Patología y diferencia. Al unísono. En Cúcuta utilizamos moneda nacional y también moneda extranjera; la primera diferencia, pero la patología, aún presente, sin laxitud ni debilitamiento, rugía con cada expresión descreída de cada uno de nosotros. Porque seguíamos enfermos. La enfermedad no sólo degrada y desgasta física, mental y emocionalmente; también oblitera la razón. Porque el enfermo siempre tiene la razón. Y porque su entorno inmediato gangrenaba al mismo tiempo que sus nervios visuales se calcificaban cual bacteria con forma de filamento atacada por el sistema inmunológico. Y toda la obscuridad que advirtiera, no sería refutable; porque los colombianos veían todo con claridad y reían ante nuestra sorpresa, pero no entendían que la obscuridad era el único horizonte que aún veíamos. Nosotros, émulo forzado —patológico— de la invidencia.

Al empezar el viaje en autobús desde Cúcuta, todo parecía volverse, en grado sumo, una caricaturización en constante devenir de la patología; el menor grado de civilidad y civilización provocaba risotadas porque la enfermedad, otrora en la tumorización de todos los espacios, ahora era magnificencia y presupuesto llevado a término. En ese punto, la enfermedad era un oxímoron; por la ambivalencia, la pugna. Y continuará de esa forma hasta que la enfermedad sea borrada del cuerpo que la padece y sea extirpada de la memoria. Todos tomaban fotografías; imágenes que contienen el paisaje patológico. Sin técnicas de posicionamiento o medios de contraste. No eran necesarios. Cada fotografía era una radiografía muy precisa de todo lo que es esta enfermedad. Todos, concentrados en el júbilo de permanecer patidifusos ante tanta obra culminada, no entendían que todo es obra de la enfermedad. La campiña, el verdor, el clima nebuloso, la metrópolis, todo, es un paisaje brindado por esta enfermedad llamada chavismo, manifestada en este «desplazamiento forzado».

El viaje duró seis días.

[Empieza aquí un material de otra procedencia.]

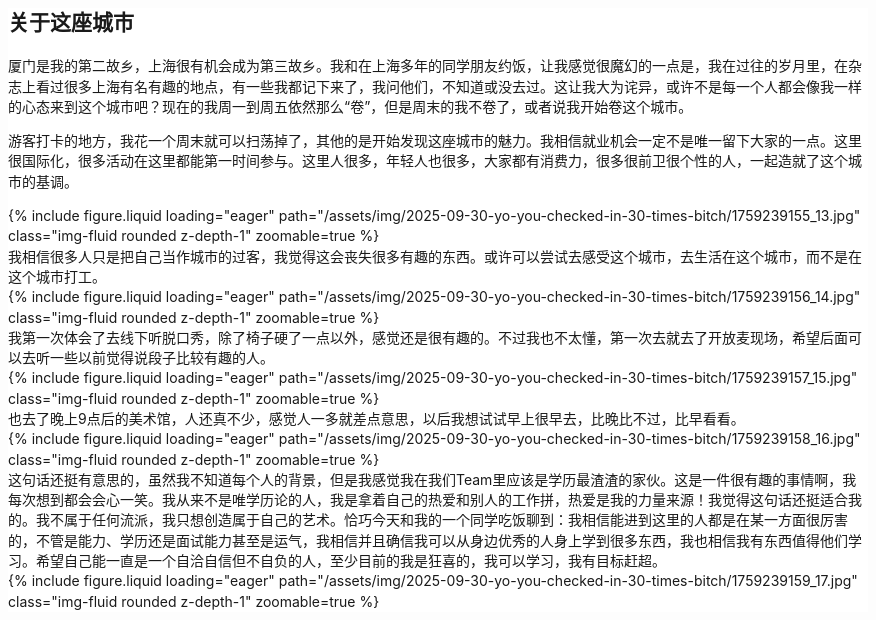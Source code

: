 ## 关于这座城市

厦门是我的第二故乡，上海很有机会成为第三故乡。我和在上海多年的同学朋友约饭，让我感觉很魔幻的一点是，我在过往的岁月里，在杂志上看过很多上海有名有趣的地点，有一些我都记下来了，我问他们，不知道或没去过。这让我大为诧异，或许不是每一个人都会像我一样的心态来到这个城市吧？现在的我周一到周五依然那么“卷”，但是周末的我不卷了，或者说我开始卷这个城市。

游客打卡的地方，我花一个周末就可以扫荡掉了，其他的是开始发现这座城市的魅力。我相信就业机会一定不是唯一留下大家的一点。这里很国际化，很多活动在这里都能第一时间参与。这里人很多，年轻人也很多，大家都有消费力，很多很前卫很个性的人，一起造就了这个城市的基调。

<div class="row mt-3">
    <div class="col-sm mt-0 mb-0">
        <div class="row mt-3">
    <div class="col-sm mt-0 mb-0">
        {% include figure.liquid loading="eager" path="/assets/img/2025-09-30-yo-you-checked-in-30-times-bitch/1759239155_13.jpg" class="img-fluid rounded z-depth-1" zoomable=true %}
    </div>
</div>
    </div>
</div>
我相信很多人只是把自己当作城市的过客，我觉得这会丧失很多有趣的东西。或许可以尝试去感受这个城市，去生活在这个城市，而不是在这个城市打工。
<div class="row mt-3">
    <div class="col-sm mt-0 mb-0">
        <div class="row mt-3">
    <div class="col-sm mt-0 mb-0">
        {% include figure.liquid loading="eager" path="/assets/img/2025-09-30-yo-you-checked-in-30-times-bitch/1759239156_14.jpg" class="img-fluid rounded z-depth-1" zoomable=true %}
    </div>
</div>
    </div>
</div>
我第一次体会了去线下听脱口秀，除了椅子硬了一点以外，感觉还是很有趣的。不过我也不太懂，第一次去就去了开放麦现场，希望后面可以去听一些以前觉得说段子比较有趣的人。
<div class="row mt-3">
    <div class="col-sm mt-0 mb-0">
        <div class="row mt-3">
    <div class="col-sm mt-0 mb-0">
        {% include figure.liquid loading="eager" path="/assets/img/2025-09-30-yo-you-checked-in-30-times-bitch/1759239157_15.jpg" class="img-fluid rounded z-depth-1" zoomable=true %}
    </div>
</div>
    </div>
</div>
也去了晚上9点后的美术馆，人还真不少，感觉人一多就差点意思，以后我想试试早上很早去，比晚比不过，比早看看。
<div class="row mt-3">
    <div class="col-sm mt-0 mb-0">
        <div class="row mt-3">
    <div class="col-sm mt-0 mb-0">
        {% include figure.liquid loading="eager" path="/assets/img/2025-09-30-yo-you-checked-in-30-times-bitch/1759239158_16.jpg" class="img-fluid rounded z-depth-1" zoomable=true %}
    </div>
</div>
    </div>
</div>
这句话还挺有意思的，虽然我不知道每个人的背景，但是我感觉我在我们Team里应该是学历最渣渣的家伙。这是一件很有趣的事情啊，我每次想到都会会心一笑。我从来不是唯学历论的人，我是拿着自己的热爱和别人的工作拼，热爱是我的力量来源！我觉得这句话还挺适合我的。我不属于任何流派，我只想创造属于自己的艺术。恰巧今天和我的一个同学吃饭聊到：我相信能进到这里的人都是在某一方面很厉害的，不管是能力、学历还是面试能力甚至是运气，我相信并且确信我可以从身边优秀的人身上学到很多东西，我也相信我有东西值得他们学习。希望自己能一直是一个自洽自信但不自负的人，至少目前的我是狂喜的，我可以学习，我有目标赶超。
<div class="row mt-3">
    <div class="col-sm mt-0 mb-0">
        <div class="row mt-3">
    <div class="col-sm mt-0 mb-0">
        {% include figure.liquid loading="eager" path="/assets/img/2025-09-30-yo-you-checked-in-30-times-bitch/1759239159_17.jpg" class="img-fluid rounded z-depth-1" zoomable=true %}
    </div>
</div>
    </div>
</div>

Conseguimos llegar a Perú. Asintomáticos por azar momentáneo. La enfermedad continúa. Y nosotros seguimos siendo enfermos crónicos. Cada uno de nosotros dejó un fragmento en Venezuela. Erróneamente se cree que ese fragmento es el que está gangrenándose: ahora ese fragmento y el otro fragmento, aquél que somos aquí y ahora, están gangrenándose simultáneamente. No somos exiliados porque seguimos allá. No somos emigrantes convencionales; somos supervivientes del genocidio implementado sistemáticamente. Y esta latitud circunstancial no es instrumento del sistema inmunológico. Ni tampoco la indiferencia es portentosa imitación del tratamiento quimioterapéutico.

En cada desplazado, en cada enfermo crónico, reposa la bitácora que ansía el escalpelo de la historia. Hasta otro post, amigos Cervantiles.